In the past few years, I have heard people from every walk of life say something about how Netanyahu’s remaining in office is “necessary.” For example, after Netanyahu’s reneging on the deal with the Conservative and Reform movements to have an egalitarian space set up by the Wall, many of my friends were frustrated. The same feeling was evident after he reneged on the deal with the UNHCR to deal with the African Migrant crisis. But, when talk of how we need someone else started to stir, I heard “but we need Netanyahu. Israel is unsafe and he is the only one who can do that job.” Someone recently told me a similar story about an Israeli man complaining about how everyone was voting for Bibi, and when asked who he voted for, he answered “Bibi, who else?”
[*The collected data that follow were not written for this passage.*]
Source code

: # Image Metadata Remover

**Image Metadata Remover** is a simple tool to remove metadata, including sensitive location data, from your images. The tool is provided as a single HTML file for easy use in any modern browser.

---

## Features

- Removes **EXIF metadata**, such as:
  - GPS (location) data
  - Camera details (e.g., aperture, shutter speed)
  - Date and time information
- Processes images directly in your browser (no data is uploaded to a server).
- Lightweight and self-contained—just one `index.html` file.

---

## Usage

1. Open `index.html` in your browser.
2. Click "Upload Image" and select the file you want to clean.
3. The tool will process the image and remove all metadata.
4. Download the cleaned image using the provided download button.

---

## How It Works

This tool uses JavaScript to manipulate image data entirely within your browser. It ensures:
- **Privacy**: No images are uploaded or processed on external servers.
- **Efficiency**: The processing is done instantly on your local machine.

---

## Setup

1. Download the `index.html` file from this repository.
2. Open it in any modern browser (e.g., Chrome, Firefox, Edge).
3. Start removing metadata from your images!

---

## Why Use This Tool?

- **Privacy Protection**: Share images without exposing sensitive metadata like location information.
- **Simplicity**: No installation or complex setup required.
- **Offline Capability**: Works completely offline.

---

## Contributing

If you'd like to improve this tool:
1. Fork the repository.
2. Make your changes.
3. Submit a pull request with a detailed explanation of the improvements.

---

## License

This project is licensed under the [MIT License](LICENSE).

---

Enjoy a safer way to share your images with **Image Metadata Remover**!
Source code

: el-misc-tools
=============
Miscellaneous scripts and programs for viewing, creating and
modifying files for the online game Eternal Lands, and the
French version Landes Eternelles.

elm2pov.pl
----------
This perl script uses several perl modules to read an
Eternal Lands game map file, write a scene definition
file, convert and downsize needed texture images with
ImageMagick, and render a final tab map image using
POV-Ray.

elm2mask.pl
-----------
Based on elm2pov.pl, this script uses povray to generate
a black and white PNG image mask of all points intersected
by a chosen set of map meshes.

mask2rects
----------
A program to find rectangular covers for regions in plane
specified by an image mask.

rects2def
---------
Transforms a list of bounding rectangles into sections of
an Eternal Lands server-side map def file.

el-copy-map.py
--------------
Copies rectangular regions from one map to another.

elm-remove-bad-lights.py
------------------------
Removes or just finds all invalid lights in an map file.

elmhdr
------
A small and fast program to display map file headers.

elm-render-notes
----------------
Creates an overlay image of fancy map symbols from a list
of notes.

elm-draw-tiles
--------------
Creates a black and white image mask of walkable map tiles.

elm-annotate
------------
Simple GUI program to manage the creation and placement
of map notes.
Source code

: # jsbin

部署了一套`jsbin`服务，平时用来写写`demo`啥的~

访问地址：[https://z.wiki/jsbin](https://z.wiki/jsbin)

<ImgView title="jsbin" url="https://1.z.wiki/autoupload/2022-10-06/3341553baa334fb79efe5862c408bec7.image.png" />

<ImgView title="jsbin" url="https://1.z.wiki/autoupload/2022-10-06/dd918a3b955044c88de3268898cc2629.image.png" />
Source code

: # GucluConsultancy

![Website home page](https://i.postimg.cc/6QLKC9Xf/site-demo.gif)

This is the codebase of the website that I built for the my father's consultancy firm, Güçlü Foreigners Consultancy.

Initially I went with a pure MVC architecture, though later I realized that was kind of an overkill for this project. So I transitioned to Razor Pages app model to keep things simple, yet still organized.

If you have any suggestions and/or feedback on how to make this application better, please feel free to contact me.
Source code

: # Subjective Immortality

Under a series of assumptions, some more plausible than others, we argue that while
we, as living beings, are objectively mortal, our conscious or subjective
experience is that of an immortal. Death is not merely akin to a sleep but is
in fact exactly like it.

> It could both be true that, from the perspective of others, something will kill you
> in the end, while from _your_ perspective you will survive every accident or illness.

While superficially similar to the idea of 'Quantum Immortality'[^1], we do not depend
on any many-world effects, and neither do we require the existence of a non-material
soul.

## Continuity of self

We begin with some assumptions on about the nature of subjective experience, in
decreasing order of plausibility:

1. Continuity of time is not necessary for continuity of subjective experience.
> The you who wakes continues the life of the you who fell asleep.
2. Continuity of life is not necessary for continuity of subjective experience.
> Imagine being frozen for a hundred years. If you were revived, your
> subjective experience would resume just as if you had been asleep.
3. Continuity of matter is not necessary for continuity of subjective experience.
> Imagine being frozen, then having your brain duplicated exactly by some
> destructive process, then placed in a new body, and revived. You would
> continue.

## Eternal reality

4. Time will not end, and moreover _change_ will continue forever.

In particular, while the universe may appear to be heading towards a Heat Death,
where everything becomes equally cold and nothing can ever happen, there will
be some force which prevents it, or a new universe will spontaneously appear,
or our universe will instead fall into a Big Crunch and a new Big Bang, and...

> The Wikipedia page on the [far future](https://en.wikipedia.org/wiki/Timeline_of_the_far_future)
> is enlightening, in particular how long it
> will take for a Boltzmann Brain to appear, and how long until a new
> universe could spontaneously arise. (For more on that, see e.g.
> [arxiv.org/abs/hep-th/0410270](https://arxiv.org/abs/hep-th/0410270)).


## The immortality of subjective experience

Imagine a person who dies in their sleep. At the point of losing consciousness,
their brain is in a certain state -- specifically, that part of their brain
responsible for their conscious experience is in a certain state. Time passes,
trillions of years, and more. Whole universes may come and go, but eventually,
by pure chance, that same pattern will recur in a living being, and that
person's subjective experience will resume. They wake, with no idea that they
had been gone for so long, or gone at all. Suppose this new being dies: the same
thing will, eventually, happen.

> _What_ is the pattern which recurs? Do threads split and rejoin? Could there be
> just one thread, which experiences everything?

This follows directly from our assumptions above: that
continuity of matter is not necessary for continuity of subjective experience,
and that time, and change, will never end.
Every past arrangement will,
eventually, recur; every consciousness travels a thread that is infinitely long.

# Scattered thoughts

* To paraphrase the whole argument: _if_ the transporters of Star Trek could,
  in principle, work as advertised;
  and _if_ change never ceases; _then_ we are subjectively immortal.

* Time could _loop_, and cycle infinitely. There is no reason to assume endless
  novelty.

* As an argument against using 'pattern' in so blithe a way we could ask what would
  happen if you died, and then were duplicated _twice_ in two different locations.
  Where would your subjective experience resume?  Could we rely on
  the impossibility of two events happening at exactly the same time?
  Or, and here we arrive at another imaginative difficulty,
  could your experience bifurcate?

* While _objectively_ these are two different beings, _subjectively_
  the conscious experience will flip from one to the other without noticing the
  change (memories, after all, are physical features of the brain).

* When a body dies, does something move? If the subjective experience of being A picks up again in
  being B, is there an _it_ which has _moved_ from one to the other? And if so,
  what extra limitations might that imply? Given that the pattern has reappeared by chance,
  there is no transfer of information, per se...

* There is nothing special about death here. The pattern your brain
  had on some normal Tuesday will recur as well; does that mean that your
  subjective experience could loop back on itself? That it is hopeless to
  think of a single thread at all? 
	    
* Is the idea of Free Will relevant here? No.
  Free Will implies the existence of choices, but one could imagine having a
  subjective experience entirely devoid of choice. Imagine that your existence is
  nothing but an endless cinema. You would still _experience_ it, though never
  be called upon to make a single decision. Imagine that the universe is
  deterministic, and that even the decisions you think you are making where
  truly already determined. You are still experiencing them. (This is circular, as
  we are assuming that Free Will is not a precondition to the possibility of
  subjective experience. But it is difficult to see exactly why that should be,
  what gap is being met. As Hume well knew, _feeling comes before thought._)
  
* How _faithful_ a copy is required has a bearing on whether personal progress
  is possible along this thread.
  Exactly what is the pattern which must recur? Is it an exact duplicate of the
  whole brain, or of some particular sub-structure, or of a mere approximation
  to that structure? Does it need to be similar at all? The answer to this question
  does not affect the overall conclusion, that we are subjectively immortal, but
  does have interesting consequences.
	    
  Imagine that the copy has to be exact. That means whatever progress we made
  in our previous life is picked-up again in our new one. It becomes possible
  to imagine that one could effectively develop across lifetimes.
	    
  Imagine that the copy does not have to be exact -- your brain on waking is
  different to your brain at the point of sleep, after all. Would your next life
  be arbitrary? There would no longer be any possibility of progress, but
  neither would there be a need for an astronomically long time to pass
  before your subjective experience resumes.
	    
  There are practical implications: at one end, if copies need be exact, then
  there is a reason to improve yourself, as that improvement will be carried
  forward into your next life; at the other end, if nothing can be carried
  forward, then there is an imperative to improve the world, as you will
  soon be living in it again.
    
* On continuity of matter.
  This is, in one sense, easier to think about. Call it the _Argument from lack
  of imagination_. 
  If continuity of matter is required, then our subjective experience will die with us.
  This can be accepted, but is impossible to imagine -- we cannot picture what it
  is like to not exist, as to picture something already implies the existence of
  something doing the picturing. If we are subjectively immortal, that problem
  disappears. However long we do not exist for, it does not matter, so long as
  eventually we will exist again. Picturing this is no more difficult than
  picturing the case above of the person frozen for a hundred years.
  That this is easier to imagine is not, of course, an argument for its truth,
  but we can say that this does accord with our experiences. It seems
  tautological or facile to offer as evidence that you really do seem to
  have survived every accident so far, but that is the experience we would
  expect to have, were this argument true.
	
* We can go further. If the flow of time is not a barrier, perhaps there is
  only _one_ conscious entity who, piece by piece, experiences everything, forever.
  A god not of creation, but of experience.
Something is warped about this perspective. Putting aside whether one is satisfied with his leadership or not, the myth of indispensability is a serious distortion of reality. Rarely is anyone indispensable. Prime Minister Netanyahu is a competent politician, who has had successes and failures, and I will leave the verdict of history for the later generations. But there is nothing so unique either about him or about Israel’s current situation, to warrant the “Bibi or we’re sunk” argument.
Netanyahu has not been prime minister consistently since he was first elected in 1996. Twice we have had periods in which someone else took the reins, and whether one believes they were successful or not, we did not sink. Moreover, even those who are supporting his candidacy now must admit that he cannot be prime minister forever; it is hard for me to believe that people making the indispensability argument believe that Israel will only last until he retires. Israel is a strong country filled with talented people. Even if one believes Bibi is the best prime minister in Israel’s history—and I am not of that opinion—others will fill his shoes.
So where does this “Bibi or bust” attitude come from? Here I return to Yesh Atid’s agenda item. I would argue that the feeling of indispensability comes from familiarity. Israel is surrounded by enemies; even our friends could quickly turn into enemies if we ever became weak enough to make such a change in sentiment attractive. Knowing that Israel has been strong for years and Netanyahu has been Prime Minister for years creates a causal link in many of our minds.
This is the classic fallacy of cum hoc ergo propter hoc (Latin for “with this, therefore because of this”), since tons of factors go into a countries strength and success. Nevertheless, we may know logically that Israel’s strength during his administration is not an argument for saying that without him, we would not be strong, but emotionally, it makes him feel like the safe bet.
The “who else is there” argument comes from something perhaps subtler—and this is what clinched the term limit argument for me. Talented politicians want to rise to the top; it is only natural. Moreover, even those who don’t have their eyes on the prime minister’s chair want to shine in their respective positions. A good leader, one looking out mainly for the country as opposed to political survival, looks for such talented people, cultivates them, and helps them succeed. After all, it is going to be one of their turns someday.
BUT not if said leader wants to be prime minster for life. One cannot ask talented people to wait forever. Moreover, one cannot “risk” building up talented people, and allowing them to shine in their successes, lest they try to turn such successes into a bid for the top billing. But such an attitude makes it difficult to form solid coalitions, which explains the collapse of what otherwise seemed like a strong government formed in 2013. It also makes it difficult to allow for independent successes, which is what leads to situations when a prime minister is also the foreign minister, defense minister, health minister, and immigration and absorption minister.
Lapid has said on more than one occasion that though he respects many of Netanyahu’s accomplishments, Bibi has been prime minister for too long. One can debate Bibi’s legacy, but the “too-longness” is clear in the hoarding of ministries, the shedding of coalition partners, the financial scandals, and the reneging on important deals to ensure that certain sectors continue to vote for Likud.
Personally, I support the Yesh Atid party and Lapid’s candidacy, but I understand that issues are complicated and many parties have important ideas to contribute. Nevertheless, I think it is important that even voters who support Likud should not do so because of a mythic belief in Bibi the indispensable. Instead, the best thing we can do in the next Knesset is ensure that no prime minister dons the cape of indispensability by pushing all parties to follow Yesh Atid’s example in supporting term limits for Prime Minister.